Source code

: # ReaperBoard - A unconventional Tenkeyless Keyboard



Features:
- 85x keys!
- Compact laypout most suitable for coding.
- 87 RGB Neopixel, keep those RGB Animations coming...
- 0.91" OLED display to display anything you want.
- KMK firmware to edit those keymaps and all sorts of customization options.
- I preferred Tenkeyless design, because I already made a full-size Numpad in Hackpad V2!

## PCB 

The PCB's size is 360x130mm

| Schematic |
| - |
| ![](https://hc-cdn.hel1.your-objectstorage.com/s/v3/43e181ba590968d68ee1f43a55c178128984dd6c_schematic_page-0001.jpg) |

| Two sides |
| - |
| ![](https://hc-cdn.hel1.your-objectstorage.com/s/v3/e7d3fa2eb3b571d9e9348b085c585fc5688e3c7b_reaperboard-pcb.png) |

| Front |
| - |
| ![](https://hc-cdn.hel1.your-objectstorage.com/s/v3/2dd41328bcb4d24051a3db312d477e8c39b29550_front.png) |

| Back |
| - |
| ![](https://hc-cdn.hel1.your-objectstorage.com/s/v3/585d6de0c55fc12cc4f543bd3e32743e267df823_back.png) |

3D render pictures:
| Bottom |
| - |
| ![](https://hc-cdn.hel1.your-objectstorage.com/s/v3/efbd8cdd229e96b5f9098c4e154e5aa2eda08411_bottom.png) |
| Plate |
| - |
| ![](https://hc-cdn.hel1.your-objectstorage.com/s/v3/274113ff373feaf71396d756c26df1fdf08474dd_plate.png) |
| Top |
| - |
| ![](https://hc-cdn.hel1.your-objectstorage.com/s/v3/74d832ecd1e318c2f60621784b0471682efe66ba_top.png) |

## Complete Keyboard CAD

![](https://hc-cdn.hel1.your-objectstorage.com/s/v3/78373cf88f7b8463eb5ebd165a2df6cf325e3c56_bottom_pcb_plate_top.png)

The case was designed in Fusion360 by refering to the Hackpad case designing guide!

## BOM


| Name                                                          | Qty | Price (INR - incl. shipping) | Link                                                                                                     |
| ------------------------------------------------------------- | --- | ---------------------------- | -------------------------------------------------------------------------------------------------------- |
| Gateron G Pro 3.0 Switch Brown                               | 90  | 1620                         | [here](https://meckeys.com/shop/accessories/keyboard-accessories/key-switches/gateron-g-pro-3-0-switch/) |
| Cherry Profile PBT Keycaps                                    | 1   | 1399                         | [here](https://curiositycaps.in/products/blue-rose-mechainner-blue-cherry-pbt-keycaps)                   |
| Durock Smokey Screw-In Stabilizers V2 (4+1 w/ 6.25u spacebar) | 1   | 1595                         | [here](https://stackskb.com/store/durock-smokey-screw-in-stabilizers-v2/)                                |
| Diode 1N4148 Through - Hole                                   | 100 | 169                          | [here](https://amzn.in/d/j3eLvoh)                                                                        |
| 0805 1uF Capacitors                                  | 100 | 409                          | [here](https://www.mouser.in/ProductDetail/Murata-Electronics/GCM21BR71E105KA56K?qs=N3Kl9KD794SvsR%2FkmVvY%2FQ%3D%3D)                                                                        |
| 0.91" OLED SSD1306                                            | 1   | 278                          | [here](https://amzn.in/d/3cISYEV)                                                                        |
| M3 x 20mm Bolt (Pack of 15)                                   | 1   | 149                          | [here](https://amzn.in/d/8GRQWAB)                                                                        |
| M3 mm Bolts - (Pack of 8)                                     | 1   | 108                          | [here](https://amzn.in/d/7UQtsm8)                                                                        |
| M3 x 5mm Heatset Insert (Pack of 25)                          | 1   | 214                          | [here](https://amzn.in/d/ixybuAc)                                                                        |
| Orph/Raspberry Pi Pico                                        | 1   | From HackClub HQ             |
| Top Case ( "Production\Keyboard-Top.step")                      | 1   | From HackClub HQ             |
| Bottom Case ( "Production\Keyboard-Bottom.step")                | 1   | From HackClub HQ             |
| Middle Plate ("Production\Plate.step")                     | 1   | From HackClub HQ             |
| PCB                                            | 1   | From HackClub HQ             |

*****

From the records above, extract every entry exactly as given.

Source code

: # ReaperBoard - A unconventional Tenkeyless Keyboard



Features:
- 85x keys!
- Compact laypout most suitable for coding.
- 87 RGB Neopixel, keep those RGB Animations coming...
- 0.91" OLED display to display anything you want.
- KMK firmware to edit those keymaps and all sorts of customization options.
- I preferred Tenkeyless design, because I already made a full-size Numpad in Hackpad V2!

## PCB 

The PCB's size is 360x130mm

| Schematic |
| - |
| ![](https://hc-cdn.hel1.your-objectstorage.com/s/v3/43e181ba590968d68ee1f43a55c178128984dd6c_schematic_page-0001.jpg) |

| Two sides |
| - |
| ![](https://hc-cdn.hel1.your-objectstorage.com/s/v3/e7d3fa2eb3b571d9e9348b085c585fc5688e3c7b_reaperboard-pcb.png) |

| Front |
| - |
| ![](https://hc-cdn.hel1.your-objectstorage.com/s/v3/2dd41328bcb4d24051a3db312d477e8c39b29550_front.png) |

| Back |
| - |
| ![](https://hc-cdn.hel1.your-objectstorage.com/s/v3/585d6de0c55fc12cc4f543bd3e32743e267df823_back.png) |

3D render pictures:
| Bottom |
| - |
| ![](https://hc-cdn.hel1.your-objectstorage.com/s/v3/efbd8cdd229e96b5f9098c4e154e5aa2eda08411_bottom.png) |
| Plate |
| - |
| ![](https://hc-cdn.hel1.your-objectstorage.com/s/v3/274113ff373feaf71396d756c26df1fdf08474dd_plate.png) |
| Top |
| - |
| ![](https://hc-cdn.hel1.your-objectstorage.com/s/v3/74d832ecd1e318c2f60621784b0471682efe66ba_top.png) |

## Complete Keyboard CAD

![](https://hc-cdn.hel1.your-objectstorage.com/s/v3/78373cf88f7b8463eb5ebd165a2df6cf325e3c56_bottom_pcb_plate_top.png)

The case was designed in Fusion360 by refering to the Hackpad case designing guide!

## BOM


| Name                                                          | Qty | Price (INR - incl. shipping) | Link                                                                                                     |
| ------------------------------------------------------------- | --- | ---------------------------- | -------------------------------------------------------------------------------------------------------- |
| Gateron G Pro 3.0 Switch Brown                               | 90  | 1620                         | [here](https://meckeys.com/shop/accessories/keyboard-accessories/key-switches/gateron-g-pro-3-0-switch/) |
| Cherry Profile PBT Keycaps                                    | 1   | 1399                         | [here](https://curiositycaps.in/products/blue-rose-mechainner-blue-cherry-pbt-keycaps)                   |
| Durock Smokey Screw-In Stabilizers V2 (4+1 w/ 6.25u spacebar) | 1   | 1595                         | [here](https://stackskb.com/store/durock-smokey-screw-in-stabilizers-v2/)                                |
| Diode 1N4148 Through - Hole                                   | 100 | 169                          | [here](https://amzn.in/d/j3eLvoh)                                                                        |
| 0805 1uF Capacitors                                  | 100 | 409                          | [here](https://www.mouser.in/ProductDetail/Murata-Electronics/GCM21BR71E105KA56K?qs=N3Kl9KD794SvsR%2FkmVvY%2FQ%3D%3D)                                                                        |
| 0.91" OLED SSD1306                                            | 1   | 278                          | [here](https://amzn.in/d/3cISYEV)                                                                        |
| M3 x 20mm Bolt (Pack of 15)                                   | 1   | 149                          | [here](https://amzn.in/d/8GRQWAB)                                                                        |
| M3 mm Bolts - (Pack of 8)                                     | 1   | 108                          | [here](https://amzn.in/d/7UQtsm8)                                                                        |
| M3 x 5mm Heatset Insert (Pack of 25)                          | 1   | 214                          | [here](https://amzn.in/d/ixybuAc)                                                                        |
| Orph/Raspberry Pi Pico                                        | 1   | From HackClub HQ             |
| Top Case ( "Production\Keyboard-Top.step")                      | 1   | From HackClub HQ             |
| Bottom Case ( "Production\Keyboard-Bottom.step")                | 1   | From HackClub HQ             |
| Middle Plate ("Production\Plate.step")                     | 1   | From HackClub HQ             |
| PCB                                            | 1   | From HackClub HQ             |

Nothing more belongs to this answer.